GIVEN DATA =>
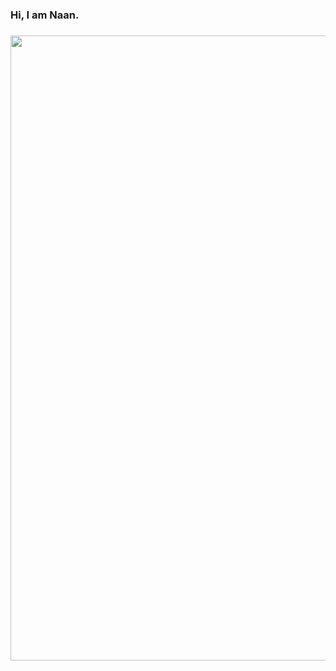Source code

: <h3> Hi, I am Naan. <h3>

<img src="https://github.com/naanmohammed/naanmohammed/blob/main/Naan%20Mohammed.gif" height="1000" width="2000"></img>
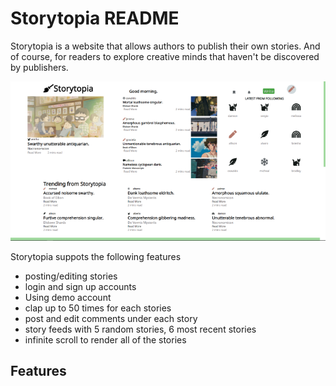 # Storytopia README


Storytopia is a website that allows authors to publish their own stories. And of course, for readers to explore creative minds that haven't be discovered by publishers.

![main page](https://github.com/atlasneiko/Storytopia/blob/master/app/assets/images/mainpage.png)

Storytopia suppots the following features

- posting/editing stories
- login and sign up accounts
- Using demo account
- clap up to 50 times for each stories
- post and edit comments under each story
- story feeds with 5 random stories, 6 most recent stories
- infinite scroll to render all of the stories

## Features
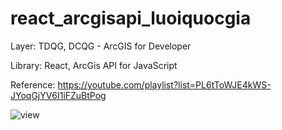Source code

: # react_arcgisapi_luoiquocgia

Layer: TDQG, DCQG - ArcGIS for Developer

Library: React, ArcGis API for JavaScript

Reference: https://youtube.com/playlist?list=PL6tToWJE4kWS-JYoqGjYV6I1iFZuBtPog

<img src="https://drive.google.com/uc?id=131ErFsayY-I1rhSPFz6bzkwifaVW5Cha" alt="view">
--
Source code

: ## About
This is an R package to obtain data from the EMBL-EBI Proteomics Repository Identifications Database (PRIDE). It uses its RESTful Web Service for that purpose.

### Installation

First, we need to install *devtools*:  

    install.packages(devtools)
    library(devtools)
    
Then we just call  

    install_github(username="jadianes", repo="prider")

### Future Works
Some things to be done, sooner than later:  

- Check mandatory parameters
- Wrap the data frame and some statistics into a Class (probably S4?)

TASK BRIEF =>
In the data above, find each line where the string "that" appears, then copy it.

ANSWER FOR THE TASK =>
Storytopia is a website that allows authors to publish their own stories. And of course, for readers to explore creative minds that haven't be discovered by publishers.
This is an R package to obtain data from the EMBL-EBI Proteomics Repository Identifications Database (PRIDE). It uses its RESTful Web Service for that purpose.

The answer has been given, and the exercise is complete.